**Source records**
__________________________________________________
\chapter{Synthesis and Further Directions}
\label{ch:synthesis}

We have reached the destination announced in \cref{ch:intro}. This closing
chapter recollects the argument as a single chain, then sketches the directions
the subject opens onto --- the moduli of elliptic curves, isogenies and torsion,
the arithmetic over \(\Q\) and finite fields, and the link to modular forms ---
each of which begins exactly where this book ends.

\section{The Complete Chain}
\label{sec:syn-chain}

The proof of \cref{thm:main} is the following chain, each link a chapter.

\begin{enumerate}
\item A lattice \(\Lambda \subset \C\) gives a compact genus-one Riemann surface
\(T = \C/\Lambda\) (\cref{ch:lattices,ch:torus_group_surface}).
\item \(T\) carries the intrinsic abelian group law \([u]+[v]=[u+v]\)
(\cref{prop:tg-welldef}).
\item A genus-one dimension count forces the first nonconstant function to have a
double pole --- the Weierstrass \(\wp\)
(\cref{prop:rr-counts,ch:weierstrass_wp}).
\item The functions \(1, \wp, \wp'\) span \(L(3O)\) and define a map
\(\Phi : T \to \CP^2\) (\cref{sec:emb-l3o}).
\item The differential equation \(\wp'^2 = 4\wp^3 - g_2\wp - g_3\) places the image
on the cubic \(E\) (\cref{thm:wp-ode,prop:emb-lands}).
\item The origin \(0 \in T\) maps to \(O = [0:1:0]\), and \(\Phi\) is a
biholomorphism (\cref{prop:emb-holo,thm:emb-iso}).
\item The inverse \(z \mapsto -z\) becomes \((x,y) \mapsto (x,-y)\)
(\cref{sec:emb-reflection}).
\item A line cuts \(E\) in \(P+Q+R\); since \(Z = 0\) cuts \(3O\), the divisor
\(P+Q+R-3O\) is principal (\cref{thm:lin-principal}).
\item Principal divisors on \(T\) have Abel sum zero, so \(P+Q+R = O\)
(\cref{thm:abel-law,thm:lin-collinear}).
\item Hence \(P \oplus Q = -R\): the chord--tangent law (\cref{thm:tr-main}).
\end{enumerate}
__________________________________________________
**Exercise aim**
For this exercise, repeat exactly the lines of the data above from the one with "function to have a" down to the one with "T \to \CP^2\)", both end lines included.

**Your solution**
\item A genus-one dimension count forces the first nonconstant function to have a
double pole --- the Weierstrass \(\wp\)
(\cref{prop:rr-counts,ch:weierstrass_wp}).
\item The functions \(1, \wp, \wp'\) span \(L(3O)\) and define a map
\(\Phi : T \to \CP^2\) (\cref{sec:emb-l3o}).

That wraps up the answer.